* Task statement *
All of the data that follows is to be printed exactly, without pictures.

Source data
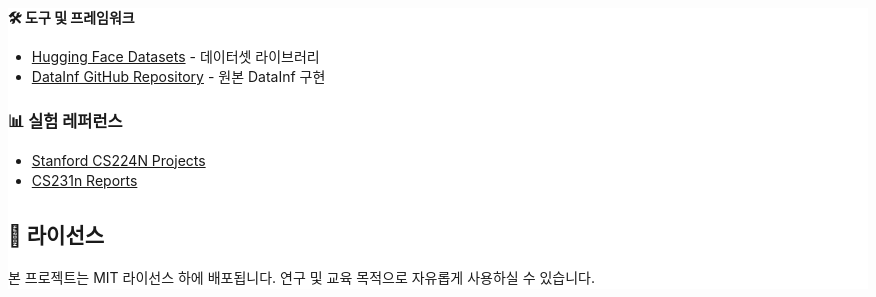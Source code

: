 #### 🛠️ **도구 및 프레임워크**
- [Hugging Face Datasets](https://huggingface.co/datasets) - 데이터셋 라이브러리
- [DataInf GitHub Repository](https://github.com/ykwon0407/DataInf) - 원본 DataInf 구현

### 📊 **실험 레퍼런스**
- [Stanford CS224N Projects](https://web.stanford.edu/class/cs224n/project.html)
- [CS231n Reports](http://cs231n.stanford.edu/2017/reports.html)

## 📄 라이선스

본 프로젝트는 MIT 라이선스 하에 배포됩니다. 연구 및 교육 목적으로 자유롭게 사용하실 수 있습니다.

* Answer to this task *
Source code

: #### 🛠️ **도구 및 프레임워크**
- [Hugging Face Datasets](https://huggingface.co/datasets) - 데이터셋 라이브러리
- [DataInf GitHub Repository](https://github.com/ykwon0407/DataInf) - 원본 DataInf 구현

### 📊 **실험 레퍼런스**
- [Stanford CS224N Projects](https://web.stanford.edu/class/cs224n/project.html)
- [CS231n Reports](http://cs231n.stanford.edu/2017/reports.html)

## 📄 라이선스

본 프로젝트는 MIT 라이선스 하에 배포됩니다. 연구 및 교육 목적으로 자유롭게 사용하실 수 있습니다.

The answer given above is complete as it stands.